3. Learning an MDP from a prism file

python file prism model for the grid

For this example, we will learn the grid world model depicted below.

We start in the top-left cell and our destination is the bottom-right one. We can move in any of the four directions North, South, East and West. We may make errors in movement, e.g. move south west instead of south with an error probability depending on the target terrain.

This model is form this paper.

Loading the original model from a Prism file

The original model is described in a Prism file. Let’s first load it.

>>> import jajapy as ja
>>> actions = list('nsew')
>>> labels = list("SMGCW")+["GOAL"]
>>> original_model = ja.loadPrism('materials/grid_4x4.sm')
>>> original_model.actions = actions # otherwise the actions are a0, a1, etc...

The last line matters: in fact, the actions name are lost in the process, and replaced by a0, a1, a2, a3. This problem will be (hopefully) solved in the next releases.
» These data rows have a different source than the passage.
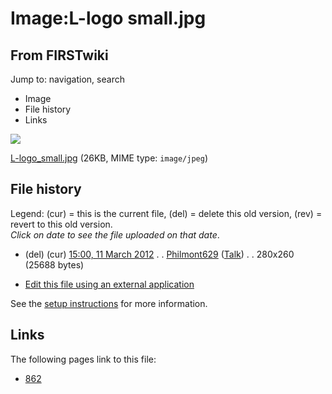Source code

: # Image:L-logo small.jpg

## From FIRSTwiki

Jump to: navigation, search

- Image
- File history
- Links

![](/media/a/a9/L-logo_small.jpg)

[L-logo_small.jpg](/media/a/a9/L-logo_small.jpg "L-logo small.jpg") (26KB, MIME type: `image/jpeg`)

## File history

Legend: (cur) = this is the current file, (del) = delete this old version, (rev) = revert to this old version.<br>
_Click on date to see the file uploaded on that date_.

- (del) (cur) [15:00, 11 March 2012](/media/a/a9/L-logo_small.jpg "/media/a/a9/L-logo small.jpg") . . [Philmont629](/index.php?title=User:Philmont629&action=edit "User:Philmont629") ([Talk](User_talk:Philmont629 "User talk:Philmont629")) . . 280x260 (25688 bytes)

- [Edit this file using an external application](/index.php?title=Image:L-logo_small.jpg&action=edit&externaledit=true&mode=file "Image:L-logo small.jpg")

See the [setup instructions](http://meta.wikimedia.org/wiki/Help:External_editors "http://meta.wikimedia.org/wiki/Help:External_editors") for more information.

## Links

The following pages link to this file:

- [862](862 "862")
You may notice, if you try this on your machine, that the command loadPrism clears the terminal. The reason is that loading a Prism file causes many warnings/errors prints even if, at the end, everything went well (yes, I know it is hard to believe, but trust me). Hence, to avoid panic, the command clear the terminal and the user is serene.

Generating the training set

We can now generate the training. However, since MDPs are non-deterministic models, we need a scheduler to resolve the non-deterministic choices. We will use here an uniform scheduler.

>>> # We generate 1000 sequences of 10 observations for each set,
>>> # using an uniform scheduler to resolve the non-deterministic choices.
>>> training_set = original_model.generateSet(1000,10,scheduler=ja.UniformScheduler(actions))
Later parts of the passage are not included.